Police in East Haven, Clinton, Guilford, North Branford, Branford and Madison, as well as Connecticut State Police Troop F, will be collecting donations Feb. 1-15, according to a flyer posted to the North Branford Police Department’s Facebook page. Those who wish to contribute can bring items to any of the participating police stations.

Diaper sizes four to six are most needed, the flyer said, adding that monetary and Amazon wishlist donations also are welcome.

The departments work in conjunction with Bare Necessities, a nonprofit diaper bank in Clinton that serves the Shoreline. While one in three babies have a need for diapers, food stamps cannot be used to purchase them, according to the organization’s website.

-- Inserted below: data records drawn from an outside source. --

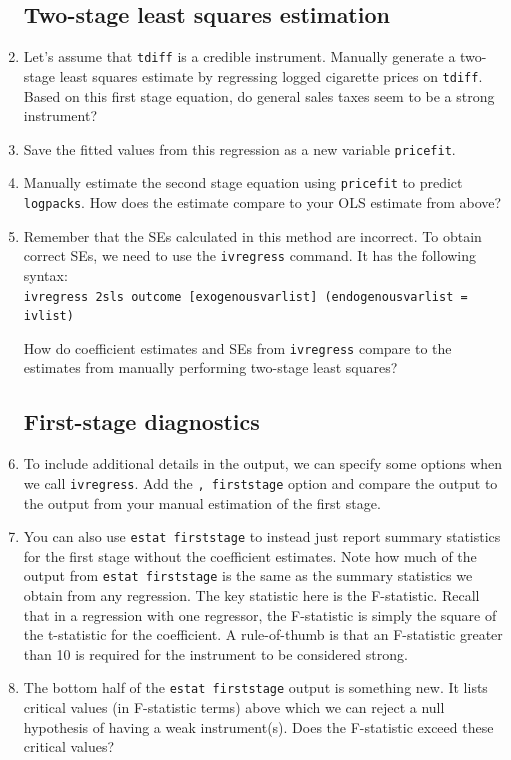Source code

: \documentclass[a4paper,12pt]{article}
\begin{document}
\begin{enumerate}
\subsection*{Two-stage least squares estimation}

\item Let's assume that \texttt{tdiff} is a credible instrument. Manually generate a two-stage least squares estimate by regressing logged cigarette prices on \texttt{tdiff}. Based on this first stage equation, do general sales taxes seem to be a strong instrument?
\item Save the fitted values from this regression as a new variable \texttt{pricefit}.
\item Manually estimate the second stage equation using \texttt{pricefit} to predict \texttt{logpacks}. How does the estimate compare to your OLS estimate from above?
\item Remember that the SEs calculated in this method are incorrect. To obtain correct SEs, we need to use the \texttt{ivregress} command. It has the following syntax:\\
\texttt{ivregress 2sls outcome [exogenousvarlist] (endogenousvarlist = ivlist)}

How do coefficient estimates and SEs from \texttt{ivregress} compare to the estimates from manually performing two-stage least squares?

\subsection*{First-stage diagnostics}

\item To include additional details in the output, we can specify some options when we call \texttt{ivregress}. Add the \texttt{, firststage} option and compare the output to the output from your manual estimation of the first stage.
\item You can also use \texttt{estat firststage} to instead just report summary statistics for the first stage without the coefficient estimates. Note how much of the output from \texttt{estat firststage} is the same as the summary statistics we obtain from any regression. The key statistic here is the F-statistic. Recall that in a regression with one regressor, the F-statistic is simply the square of the t-statistic for the coefficient. A rule-of-thumb is that an F-statistic greater than 10 is required for the instrument to be considered strong.
\item The bottom half of the \texttt{estat firststage} output is something new. It lists critical values (in F-statistic terms) above which we can reject a null hypothesis of having a weak instrument(s). Does the F-statistic exceed these critical values?


\end{enumerate}
\end{document}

Tina Bascom, president of Bare Necessities, said she and her business partner founded the organization in 2015 after a woman approached them at a food pantry in Clinton and asked where she could find diapers for her 9-month-old. After doing some research, Bascom realized there were no diaper banks between Branford and New London.

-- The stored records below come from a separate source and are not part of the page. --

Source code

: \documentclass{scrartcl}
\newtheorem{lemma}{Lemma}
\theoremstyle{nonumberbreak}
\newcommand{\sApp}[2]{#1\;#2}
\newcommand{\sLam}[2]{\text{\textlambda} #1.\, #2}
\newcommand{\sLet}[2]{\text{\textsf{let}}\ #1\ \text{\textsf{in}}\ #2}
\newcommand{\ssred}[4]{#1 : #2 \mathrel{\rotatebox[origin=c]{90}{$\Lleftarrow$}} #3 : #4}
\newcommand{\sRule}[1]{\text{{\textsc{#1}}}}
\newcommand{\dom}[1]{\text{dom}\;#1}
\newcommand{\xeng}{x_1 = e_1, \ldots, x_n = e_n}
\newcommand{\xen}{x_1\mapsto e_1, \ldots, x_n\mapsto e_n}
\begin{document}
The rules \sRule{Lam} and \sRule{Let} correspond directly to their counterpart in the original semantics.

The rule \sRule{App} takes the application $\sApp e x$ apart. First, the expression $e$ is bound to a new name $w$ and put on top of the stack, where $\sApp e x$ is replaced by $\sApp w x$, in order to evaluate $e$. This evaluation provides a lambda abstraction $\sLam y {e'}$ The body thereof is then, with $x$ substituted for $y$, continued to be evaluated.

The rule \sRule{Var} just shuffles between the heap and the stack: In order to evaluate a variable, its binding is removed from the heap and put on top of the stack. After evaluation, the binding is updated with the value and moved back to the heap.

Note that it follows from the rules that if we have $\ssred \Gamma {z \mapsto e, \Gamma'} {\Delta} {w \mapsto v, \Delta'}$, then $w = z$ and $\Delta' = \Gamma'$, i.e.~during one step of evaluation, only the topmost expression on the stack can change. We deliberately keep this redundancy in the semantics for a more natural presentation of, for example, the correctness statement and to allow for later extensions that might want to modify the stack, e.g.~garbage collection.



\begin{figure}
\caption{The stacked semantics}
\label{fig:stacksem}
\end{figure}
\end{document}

Now, Bare Necessities provides diapers each month to 375 babies between Branford and Old Saybrook, according to Bascom, who said the organization uses different agencies across town to distribute the items.

“People don’t really know about diaper needs,” she said. Not only is the police department diaper drive the organization’s biggest fundraiser, but it also helps raise awareness about the issue along the Shoreline, Bascom said.

“It’s a need we weren’t even aware of until Bare Necessities brought it to our attention,” said Race, adding that families who cannot obtain diapers may have difficulty sending their children to daycare and, in turn, holding a job.

Race said he hopes the department’s efforts will help families in need.

The Madison Police Department has participated in the diaper drive for several years running, according to Race.

In Guilford, it’s the department’s third year helping with the drive, police Chief Jeffrey Hutchinson said.

“We’re happy to participate,” Hutchinson said. “It’s another opportunity for us to basically help the community.”

Hutchinson noted how expensive it is for families to buy diapers, wipes and baby formula.

“I don’t think people realize how taxing it is for parents,” he said, adding that the drive receives a great community response every year.

Two departments, East Haven and North Branford, are new to the team.

Chief Kevin Halloran, who, after years of serving as Branford’s top cop, became chief in North Branford last year, has been participating in the drive since its inception, according to Deputy Chief James Lovelace, who said Halloran brought the idea to his new department.

“It’s another way to help out the community,” Lovelace said.